The other Big Lie is “Fake News.” The same people who perpetrate the Big Lie about the election also promote the concept of fake news, and they perpetuate it with their own fake news. They’re just the latest in a long line of truth-deniers. In the 1930s Gov. Eugene Talmadge, made uncomfortable by questions he didn’t want to answer, railed against what he called “them lyin’ Atlanta newspapers.”
Because of all the journalists I have known, it rankles to hear somebody toss around the fake term “fake news.” There’s sometimes sloppy news, even erroneous news, but there’s no such thing as fake local news.
You can’t fake local news. Think about it. The public’s business is conducted in meetings, which by law (so far) must be open meetings. Our democracy (so far) is based on citizens (voters) having an accurate understanding of what’s going on. That’s really very simple. In a democracy, citizens can attend public meetings of their government entities and can hang around afterward to ask questions of their government officials. Of course, there are a lot of meetings of different branches of government, some of them lasting many hours, and some of them are streamed or televised, so that citizens can watch from the privacy of their own homes, with beverages.

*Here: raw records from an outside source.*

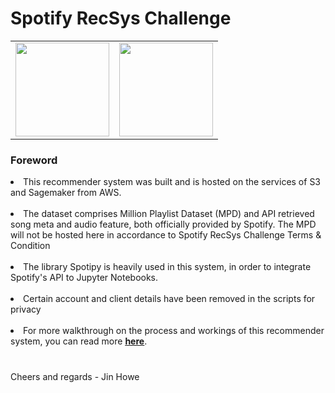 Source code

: <h1> Spotify RecSys Challenge</h1>

<table>
<tr><td><img src='https://upload.wikimedia.org/wikipedia/commons/thumb/1/1d/AmazonWebservices_Logo.svg/580px-AmazonWebservices_Logo.svg.png' width = 150></td><td><img src='https://newsroom.spotify.com/media/mediakit/2018-03-19_22-28-46/Spotify_Logo_RGB_Green.png' width = 150></td></tr>
</table>
<h3>Foreword</h3>
<li>This recommender system was built and is hosted on the services of S3 and Sagemaker from AWS.</li><br>

<li>The dataset comprises Million Playlist Dataset (MPD) and API retrieved song meta and audio feature, both officially provided by Spotify. The MPD will not be hosted here in accordance to Spotify RecSys Challenge Terms & Condition</li><br>

<li>The library Spotipy is heavily used in this system, in order to integrate Spotify's API to Jupyter Notebooks.</li><br>

<li>Certain account and client details have been removed in the scripts for privacy </li><br>

<li>For more walkthrough on the process and workings of this recommender system, you can read more <a href='https://medium.com/@jinator.biz/spotify-playlist-song-recsys-fd10f1d05a3b'><b><u>here</b></u></a>.</li><br>

<h3></h3>
Cheers and regards - Jin Howe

For as long as our country has existed, we have delegated to journalists the job of attending meetings and asking questions. Covering public meetings and asking questions is long, hard up-close work, usually at a pay grade that the average citizen wouldn’t accept, even if he or she would do the work. Moreover, you can’t just show up at a public meeting and start covering it. You’ve got to know the territory and the players. You’ve got to know who’s who and what’s what, and that takes training and experience. You’ve got to know a lot about the many areas of government and politics, and you need to know human nature, too. And you’ve got to be able to assimilate a lot of information and pay attention to details and put two and two together. You’ve got to be accurate, and you’ve got to be honest. You’re not covering these public officials on a one-shot basis. You’ll be covering them again next week and the weeks after. If you get something wrong, they’ll let you know about it. And if you’re not completely honest with them (even when they’re not completely honest with you), you can lose their respect and their confidence that you’re dealing fairly with them.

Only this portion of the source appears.